There have been broad changes in terms of the opportunities for art educators. One is the certification process that’s changed quite a bit in New York State. There is also a growing attention to non-school types of learning environments – nonprofit and community-based organizations and cultural institutions like museums are filling a public need and providing opportunities that are quite different than public school systems, where you have constraints around standards and needs by administrators to assess student success. We’ve tried to pay attention to community arts programming through our Saturday Arts Lab and Summer StudioLab, and to incorporate learning in cultural institutions. Beth Thomas has developed a course that works with the Dorsky and focuses on learning in museums.
The spark that’s coming out of SUNY New Paltz is really activating innovators inside schools – teachers who are thirsty for something different that brings really impactful ideas into their classrooms.
Funding and emphasis for art education in public schools is shrinking and embattled on all fronts. I’ve seen lots of school districts go from two teachers in a building to one teacher across three schools. The environment of public education is very much in need of advocacy for art education, and an understanding that arts learning contributes to core subjects, and is, I’d argue, a core subject itself.
Why do you feel art is a core subject?
Art education focuses on experiential learning. You’re always in the process of developing a line of inquiry that results in making things, discussing how those things fit into the world, and who they influence.

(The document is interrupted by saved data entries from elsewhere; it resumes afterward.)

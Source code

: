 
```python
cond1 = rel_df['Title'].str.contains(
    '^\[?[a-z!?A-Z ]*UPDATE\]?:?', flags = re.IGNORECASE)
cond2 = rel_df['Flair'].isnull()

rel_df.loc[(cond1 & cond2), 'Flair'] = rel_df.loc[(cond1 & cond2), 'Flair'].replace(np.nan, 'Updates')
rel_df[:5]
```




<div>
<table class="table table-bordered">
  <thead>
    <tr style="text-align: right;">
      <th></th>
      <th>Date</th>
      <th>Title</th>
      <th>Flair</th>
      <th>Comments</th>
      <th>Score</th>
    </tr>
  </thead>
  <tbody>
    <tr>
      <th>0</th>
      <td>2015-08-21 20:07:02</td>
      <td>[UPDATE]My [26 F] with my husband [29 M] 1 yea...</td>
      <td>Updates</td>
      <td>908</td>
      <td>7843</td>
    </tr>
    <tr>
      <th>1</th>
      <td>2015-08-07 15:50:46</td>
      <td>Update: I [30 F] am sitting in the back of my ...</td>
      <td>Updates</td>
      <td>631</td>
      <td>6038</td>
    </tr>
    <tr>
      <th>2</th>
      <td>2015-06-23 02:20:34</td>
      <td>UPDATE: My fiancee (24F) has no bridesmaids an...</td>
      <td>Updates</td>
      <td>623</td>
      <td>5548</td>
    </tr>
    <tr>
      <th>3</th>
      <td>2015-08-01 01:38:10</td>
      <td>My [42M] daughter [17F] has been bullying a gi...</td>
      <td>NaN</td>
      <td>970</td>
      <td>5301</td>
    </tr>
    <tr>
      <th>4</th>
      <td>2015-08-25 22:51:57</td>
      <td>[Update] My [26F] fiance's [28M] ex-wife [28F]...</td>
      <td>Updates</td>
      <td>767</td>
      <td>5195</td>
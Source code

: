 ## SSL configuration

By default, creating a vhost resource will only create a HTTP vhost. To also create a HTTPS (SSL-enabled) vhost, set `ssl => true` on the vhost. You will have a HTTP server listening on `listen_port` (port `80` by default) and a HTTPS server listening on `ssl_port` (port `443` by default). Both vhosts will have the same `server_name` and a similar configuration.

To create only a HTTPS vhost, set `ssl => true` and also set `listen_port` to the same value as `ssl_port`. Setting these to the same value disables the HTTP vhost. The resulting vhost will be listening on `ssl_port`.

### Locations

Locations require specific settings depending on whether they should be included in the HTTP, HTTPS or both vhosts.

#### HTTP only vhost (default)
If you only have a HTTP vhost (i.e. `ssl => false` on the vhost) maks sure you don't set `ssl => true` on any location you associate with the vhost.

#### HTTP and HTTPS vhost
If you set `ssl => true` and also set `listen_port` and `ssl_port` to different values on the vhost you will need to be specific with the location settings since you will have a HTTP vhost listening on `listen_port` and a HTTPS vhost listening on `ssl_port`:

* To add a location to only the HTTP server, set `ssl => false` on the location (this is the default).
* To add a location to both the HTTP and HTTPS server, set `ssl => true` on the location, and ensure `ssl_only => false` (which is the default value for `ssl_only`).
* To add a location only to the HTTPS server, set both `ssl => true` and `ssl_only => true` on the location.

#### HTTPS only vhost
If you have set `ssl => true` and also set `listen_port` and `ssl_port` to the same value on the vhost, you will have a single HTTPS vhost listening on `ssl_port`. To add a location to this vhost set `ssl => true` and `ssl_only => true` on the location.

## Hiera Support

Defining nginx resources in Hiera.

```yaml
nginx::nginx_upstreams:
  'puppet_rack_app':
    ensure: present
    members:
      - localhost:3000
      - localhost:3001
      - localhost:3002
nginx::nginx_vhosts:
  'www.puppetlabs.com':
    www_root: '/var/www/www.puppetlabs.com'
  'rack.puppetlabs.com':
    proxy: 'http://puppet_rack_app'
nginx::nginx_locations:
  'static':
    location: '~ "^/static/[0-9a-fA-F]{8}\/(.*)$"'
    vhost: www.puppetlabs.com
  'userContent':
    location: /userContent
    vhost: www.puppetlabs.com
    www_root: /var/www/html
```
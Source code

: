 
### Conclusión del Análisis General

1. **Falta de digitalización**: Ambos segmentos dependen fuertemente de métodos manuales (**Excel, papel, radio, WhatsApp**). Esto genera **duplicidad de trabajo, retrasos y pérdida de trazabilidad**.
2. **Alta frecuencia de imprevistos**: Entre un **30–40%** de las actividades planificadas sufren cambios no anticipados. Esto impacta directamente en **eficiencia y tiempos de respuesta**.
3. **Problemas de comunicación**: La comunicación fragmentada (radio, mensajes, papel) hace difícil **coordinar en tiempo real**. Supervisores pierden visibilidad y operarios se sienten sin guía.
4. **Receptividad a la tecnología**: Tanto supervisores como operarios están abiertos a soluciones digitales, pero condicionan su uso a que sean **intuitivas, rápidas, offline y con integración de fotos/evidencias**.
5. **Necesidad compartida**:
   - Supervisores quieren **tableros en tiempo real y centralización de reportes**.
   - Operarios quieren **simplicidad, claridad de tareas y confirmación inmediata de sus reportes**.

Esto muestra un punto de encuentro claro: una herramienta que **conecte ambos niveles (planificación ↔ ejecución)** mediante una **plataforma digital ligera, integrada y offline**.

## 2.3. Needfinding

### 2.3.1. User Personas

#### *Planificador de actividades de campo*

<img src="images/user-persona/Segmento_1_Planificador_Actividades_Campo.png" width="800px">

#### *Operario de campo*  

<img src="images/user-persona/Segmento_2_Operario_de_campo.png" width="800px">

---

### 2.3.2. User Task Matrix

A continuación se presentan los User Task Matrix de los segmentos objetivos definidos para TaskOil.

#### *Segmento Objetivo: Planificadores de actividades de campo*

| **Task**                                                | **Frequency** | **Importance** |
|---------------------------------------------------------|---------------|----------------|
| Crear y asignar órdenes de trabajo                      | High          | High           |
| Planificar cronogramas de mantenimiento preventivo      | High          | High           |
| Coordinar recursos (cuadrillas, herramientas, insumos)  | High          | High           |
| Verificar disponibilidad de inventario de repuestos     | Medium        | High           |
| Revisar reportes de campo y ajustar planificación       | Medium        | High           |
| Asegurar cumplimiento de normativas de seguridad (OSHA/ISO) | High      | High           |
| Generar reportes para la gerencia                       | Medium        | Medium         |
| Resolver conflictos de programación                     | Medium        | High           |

I see the art studio and the science laboratory being very similar; sciences and arts have a lot in common in the current environment of high-stakes testing and standardization. Art education is also naturally interdisciplinary. When you talk about a student needing to learn how to write, present ideas, have basic mathematic literacies – those things are constantly in the mix when you’re making art. Another reason I feel this way is the opportunity to support and enrich creative thinking. I don’t see art education as the only place where creative thinking happens, but art explores creativity in its own unique, nuanced approach that I think is an important part of that core subject matter in schools.
If a kindergartener can understand what a 3D printer is, imagine how that kernel will grow in 10 years.
What was the goal of last year’s STEAM It Up workshops?
STEAM – science, technology, engineering, art, and mathematics – is a ground movement to recognize the range of ways students explore topics, and the ways that both art and science students have a need to implement what they’re trying to discover, design a way to get to answers, and understand the steps and appropriate modes or methods of expression. I see a firm overlap there, which is what the STEAM It Up workshops were all about. We have an incredible opportunity here at SUNY New Paltz to explore the Digital Design and Fabrication initiative as faculty. There are all sorts of arms to the initiative – commercial and private-public relationships, and opportunities for students to explore as-yet-unknown professions, which is really exciting.
Teachers are all-too-often isolated because of the constraints they have within their own discipline to meet needs and outcomes and standards. STEAM It Up was about bringing K-12 teachers from the Mid-Hudson Valley area together, introducing them to the capacities and opportunities of 3D printing, and giving them time to discuss what a curriculum might look like, and how we, as teachers, can bring rich experiential learning experiences to students. What we’re trying to do in art education, and what I see as being part of the larger mission of the Digital Design and Fabrication initiative, is bringing the role of exploration back into education. New Paltz is a great place to do that, but I’m always trying to interject the K-12 environment. If a kindergartener can understand what a 3D printer is, imagine how that kernel will grow in 10 years. The spark that’s coming out of SUNY New Paltz is really activating innovators inside schools – teachers who are thirsty for something different that brings really impactful ideas into their classrooms.